━━ AVAILABLE RECORDS ━━

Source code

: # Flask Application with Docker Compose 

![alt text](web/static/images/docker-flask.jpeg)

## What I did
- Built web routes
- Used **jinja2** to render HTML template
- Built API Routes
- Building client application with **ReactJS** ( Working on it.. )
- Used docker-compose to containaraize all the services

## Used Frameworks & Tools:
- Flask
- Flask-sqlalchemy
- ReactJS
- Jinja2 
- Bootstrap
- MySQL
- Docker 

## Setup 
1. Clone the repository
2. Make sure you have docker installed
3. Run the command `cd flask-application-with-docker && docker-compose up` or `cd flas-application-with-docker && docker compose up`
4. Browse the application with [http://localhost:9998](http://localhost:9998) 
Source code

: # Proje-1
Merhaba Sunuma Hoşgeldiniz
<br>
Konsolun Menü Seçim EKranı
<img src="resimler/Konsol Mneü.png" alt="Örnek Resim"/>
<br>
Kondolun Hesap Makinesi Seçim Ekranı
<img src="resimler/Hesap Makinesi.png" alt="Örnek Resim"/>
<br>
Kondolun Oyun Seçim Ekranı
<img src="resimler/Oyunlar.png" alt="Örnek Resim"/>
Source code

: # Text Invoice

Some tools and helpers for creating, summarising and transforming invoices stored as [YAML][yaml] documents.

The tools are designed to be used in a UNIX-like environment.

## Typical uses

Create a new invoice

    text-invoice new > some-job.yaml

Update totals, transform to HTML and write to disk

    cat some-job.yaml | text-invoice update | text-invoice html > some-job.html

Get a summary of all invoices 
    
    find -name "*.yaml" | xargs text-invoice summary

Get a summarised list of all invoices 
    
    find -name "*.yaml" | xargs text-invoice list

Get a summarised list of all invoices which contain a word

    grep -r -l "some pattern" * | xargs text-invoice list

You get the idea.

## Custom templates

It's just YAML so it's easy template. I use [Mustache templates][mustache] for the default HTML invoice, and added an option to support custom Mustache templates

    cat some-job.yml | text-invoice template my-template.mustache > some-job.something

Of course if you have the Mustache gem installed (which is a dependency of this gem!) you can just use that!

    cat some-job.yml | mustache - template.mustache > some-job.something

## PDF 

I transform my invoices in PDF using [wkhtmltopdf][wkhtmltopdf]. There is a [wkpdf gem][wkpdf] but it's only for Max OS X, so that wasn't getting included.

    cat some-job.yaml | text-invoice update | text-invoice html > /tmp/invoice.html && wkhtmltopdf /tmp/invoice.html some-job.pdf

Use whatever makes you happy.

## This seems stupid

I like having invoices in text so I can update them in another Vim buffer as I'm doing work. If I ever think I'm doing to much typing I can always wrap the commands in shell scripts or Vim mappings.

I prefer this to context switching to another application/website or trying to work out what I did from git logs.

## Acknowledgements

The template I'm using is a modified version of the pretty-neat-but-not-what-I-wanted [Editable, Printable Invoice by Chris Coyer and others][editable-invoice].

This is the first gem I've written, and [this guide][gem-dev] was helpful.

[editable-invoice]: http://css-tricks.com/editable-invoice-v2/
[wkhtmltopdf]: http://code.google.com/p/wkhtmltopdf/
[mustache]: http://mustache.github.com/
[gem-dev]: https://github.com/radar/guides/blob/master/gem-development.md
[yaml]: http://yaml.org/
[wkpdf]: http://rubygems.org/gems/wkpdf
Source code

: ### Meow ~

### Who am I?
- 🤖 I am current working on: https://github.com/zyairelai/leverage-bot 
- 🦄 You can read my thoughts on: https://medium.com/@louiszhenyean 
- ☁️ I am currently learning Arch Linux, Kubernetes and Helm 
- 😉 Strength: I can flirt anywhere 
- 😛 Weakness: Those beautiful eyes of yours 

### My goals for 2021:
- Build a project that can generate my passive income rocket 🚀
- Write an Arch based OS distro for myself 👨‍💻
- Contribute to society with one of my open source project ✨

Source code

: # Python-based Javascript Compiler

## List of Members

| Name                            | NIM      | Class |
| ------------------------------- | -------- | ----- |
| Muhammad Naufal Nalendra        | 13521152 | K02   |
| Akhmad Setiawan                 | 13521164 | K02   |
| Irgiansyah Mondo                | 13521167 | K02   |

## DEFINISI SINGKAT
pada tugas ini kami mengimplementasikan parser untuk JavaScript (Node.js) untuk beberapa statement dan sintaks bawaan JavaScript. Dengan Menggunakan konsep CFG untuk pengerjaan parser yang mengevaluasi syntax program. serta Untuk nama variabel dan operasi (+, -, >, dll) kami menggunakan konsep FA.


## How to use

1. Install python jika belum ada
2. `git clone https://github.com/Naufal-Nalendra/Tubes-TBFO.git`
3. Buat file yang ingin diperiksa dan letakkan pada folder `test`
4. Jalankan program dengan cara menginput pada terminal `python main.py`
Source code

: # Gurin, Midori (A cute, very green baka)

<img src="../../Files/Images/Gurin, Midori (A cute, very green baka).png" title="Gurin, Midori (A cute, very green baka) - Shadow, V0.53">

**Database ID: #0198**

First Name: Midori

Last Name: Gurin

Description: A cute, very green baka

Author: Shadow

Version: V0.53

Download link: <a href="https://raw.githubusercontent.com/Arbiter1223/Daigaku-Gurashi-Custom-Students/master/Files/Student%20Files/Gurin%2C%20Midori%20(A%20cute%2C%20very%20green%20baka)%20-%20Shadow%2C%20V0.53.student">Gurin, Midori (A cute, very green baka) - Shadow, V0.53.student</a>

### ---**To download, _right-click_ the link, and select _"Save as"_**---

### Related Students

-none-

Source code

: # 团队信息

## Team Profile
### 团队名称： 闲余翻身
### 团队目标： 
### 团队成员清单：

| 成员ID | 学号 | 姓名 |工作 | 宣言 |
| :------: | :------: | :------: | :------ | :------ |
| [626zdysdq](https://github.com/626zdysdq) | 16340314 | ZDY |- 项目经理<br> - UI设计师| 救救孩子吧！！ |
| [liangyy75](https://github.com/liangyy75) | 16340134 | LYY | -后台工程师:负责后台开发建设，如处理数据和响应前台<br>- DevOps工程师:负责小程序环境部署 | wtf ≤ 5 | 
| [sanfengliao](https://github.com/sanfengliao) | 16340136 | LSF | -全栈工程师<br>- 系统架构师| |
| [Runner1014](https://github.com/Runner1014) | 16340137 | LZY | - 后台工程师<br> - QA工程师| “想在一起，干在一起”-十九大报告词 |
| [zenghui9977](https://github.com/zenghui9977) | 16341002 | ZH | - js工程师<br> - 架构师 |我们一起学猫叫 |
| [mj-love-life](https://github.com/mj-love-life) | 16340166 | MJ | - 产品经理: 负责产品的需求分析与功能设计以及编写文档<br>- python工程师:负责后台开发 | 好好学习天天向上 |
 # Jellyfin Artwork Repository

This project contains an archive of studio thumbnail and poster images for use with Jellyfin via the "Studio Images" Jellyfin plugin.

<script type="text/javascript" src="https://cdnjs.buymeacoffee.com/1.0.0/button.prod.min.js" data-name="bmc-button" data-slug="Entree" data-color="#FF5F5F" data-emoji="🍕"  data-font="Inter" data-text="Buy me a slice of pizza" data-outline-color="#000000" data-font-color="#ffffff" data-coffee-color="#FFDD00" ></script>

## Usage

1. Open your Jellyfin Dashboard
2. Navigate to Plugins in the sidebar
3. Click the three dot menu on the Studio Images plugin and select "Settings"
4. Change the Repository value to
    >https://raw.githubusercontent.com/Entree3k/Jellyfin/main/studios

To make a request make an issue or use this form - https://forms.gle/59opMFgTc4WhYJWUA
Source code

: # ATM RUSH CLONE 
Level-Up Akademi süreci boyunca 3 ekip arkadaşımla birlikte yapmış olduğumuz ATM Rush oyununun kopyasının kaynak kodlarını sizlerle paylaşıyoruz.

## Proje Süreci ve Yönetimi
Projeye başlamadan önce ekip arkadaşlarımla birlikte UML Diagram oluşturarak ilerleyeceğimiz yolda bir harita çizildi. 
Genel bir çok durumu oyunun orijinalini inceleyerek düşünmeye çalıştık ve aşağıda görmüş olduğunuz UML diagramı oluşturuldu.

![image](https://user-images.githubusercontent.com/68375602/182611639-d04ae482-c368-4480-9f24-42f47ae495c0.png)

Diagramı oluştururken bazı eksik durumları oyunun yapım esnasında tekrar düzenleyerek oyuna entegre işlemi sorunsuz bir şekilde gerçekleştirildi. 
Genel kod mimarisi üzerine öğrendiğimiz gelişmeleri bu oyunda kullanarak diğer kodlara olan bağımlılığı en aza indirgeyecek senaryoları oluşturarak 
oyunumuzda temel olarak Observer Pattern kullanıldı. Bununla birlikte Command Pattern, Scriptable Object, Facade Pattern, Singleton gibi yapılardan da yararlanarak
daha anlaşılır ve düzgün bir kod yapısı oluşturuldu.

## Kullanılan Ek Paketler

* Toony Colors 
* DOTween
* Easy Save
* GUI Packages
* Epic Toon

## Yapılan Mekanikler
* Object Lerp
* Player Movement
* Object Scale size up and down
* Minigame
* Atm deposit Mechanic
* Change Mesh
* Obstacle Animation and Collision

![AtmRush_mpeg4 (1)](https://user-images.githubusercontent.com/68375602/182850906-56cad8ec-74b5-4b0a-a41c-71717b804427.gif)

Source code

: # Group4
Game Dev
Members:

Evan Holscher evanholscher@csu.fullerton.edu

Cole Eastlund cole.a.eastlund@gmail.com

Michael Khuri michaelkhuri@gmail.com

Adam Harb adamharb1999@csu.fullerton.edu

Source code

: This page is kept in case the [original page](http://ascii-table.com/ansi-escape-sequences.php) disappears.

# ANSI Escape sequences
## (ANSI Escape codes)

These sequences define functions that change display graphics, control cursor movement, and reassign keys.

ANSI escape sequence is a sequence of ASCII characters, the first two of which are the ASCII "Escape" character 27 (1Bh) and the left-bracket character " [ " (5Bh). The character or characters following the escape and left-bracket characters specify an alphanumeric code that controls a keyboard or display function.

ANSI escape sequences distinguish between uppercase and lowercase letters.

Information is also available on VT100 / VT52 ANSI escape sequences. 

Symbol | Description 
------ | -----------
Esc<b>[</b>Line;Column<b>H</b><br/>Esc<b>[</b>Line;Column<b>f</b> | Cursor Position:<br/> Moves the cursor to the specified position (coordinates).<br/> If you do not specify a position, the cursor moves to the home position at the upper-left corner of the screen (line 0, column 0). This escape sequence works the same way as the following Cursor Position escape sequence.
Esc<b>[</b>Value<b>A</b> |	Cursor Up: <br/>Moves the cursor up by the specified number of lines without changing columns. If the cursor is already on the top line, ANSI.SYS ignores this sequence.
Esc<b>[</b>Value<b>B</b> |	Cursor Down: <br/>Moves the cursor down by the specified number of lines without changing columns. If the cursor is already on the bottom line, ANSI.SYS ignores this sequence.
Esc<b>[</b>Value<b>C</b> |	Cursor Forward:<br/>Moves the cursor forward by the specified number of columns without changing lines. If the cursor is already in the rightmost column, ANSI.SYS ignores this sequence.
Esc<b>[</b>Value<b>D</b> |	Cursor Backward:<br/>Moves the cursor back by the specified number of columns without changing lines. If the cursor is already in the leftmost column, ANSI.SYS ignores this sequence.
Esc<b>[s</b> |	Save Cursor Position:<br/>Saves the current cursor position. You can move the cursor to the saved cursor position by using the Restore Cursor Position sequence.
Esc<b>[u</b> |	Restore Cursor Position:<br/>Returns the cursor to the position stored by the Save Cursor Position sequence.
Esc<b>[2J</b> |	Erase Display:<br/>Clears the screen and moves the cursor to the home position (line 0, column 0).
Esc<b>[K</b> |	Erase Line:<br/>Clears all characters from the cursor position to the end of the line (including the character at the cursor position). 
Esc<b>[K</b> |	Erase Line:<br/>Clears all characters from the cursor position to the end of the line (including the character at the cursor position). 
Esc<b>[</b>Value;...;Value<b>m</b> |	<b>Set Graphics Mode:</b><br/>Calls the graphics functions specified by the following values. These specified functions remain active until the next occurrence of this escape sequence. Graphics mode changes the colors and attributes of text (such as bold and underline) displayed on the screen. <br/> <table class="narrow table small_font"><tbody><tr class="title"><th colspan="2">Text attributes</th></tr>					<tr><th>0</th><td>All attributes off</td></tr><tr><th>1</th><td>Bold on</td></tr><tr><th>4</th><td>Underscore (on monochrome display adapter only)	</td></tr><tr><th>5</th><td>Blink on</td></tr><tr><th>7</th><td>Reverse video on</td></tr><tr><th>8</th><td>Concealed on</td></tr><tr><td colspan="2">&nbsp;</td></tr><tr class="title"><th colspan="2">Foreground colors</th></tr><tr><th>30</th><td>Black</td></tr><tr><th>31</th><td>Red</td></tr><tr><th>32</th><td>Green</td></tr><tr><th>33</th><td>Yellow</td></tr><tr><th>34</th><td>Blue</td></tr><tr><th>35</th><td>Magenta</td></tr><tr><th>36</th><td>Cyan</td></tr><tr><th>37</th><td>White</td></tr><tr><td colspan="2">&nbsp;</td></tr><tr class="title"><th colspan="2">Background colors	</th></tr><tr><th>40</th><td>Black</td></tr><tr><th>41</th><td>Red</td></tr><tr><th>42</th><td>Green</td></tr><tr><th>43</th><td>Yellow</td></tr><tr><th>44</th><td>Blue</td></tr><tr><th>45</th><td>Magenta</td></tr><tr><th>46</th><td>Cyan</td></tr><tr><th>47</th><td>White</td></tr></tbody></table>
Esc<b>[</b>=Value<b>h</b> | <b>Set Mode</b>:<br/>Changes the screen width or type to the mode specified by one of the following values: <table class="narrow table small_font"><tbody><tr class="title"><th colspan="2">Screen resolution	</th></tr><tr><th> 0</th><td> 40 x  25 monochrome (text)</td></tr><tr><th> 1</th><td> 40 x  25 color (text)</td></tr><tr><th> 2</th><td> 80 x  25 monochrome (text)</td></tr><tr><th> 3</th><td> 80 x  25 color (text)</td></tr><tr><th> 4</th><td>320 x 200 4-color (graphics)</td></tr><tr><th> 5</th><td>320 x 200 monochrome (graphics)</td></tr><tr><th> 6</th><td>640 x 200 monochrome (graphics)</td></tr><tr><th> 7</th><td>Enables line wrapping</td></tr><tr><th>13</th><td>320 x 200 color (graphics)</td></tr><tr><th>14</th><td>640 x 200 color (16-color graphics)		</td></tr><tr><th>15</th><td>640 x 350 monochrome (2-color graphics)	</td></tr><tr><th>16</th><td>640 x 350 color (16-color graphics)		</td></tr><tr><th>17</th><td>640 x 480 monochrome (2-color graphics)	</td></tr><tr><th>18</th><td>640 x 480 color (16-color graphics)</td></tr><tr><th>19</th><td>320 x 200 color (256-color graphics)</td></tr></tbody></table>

━━━

- ASSIGNMENT -
For the string "Hesap", show each line of the entries above where it occurs.

- SOLUTION FOR THIS EXERCISE -
Kondolun Hesap Makinesi Seçim Ekranı
<img src="resimler/Hesap Makinesi.png" alt="Örnek Resim"/>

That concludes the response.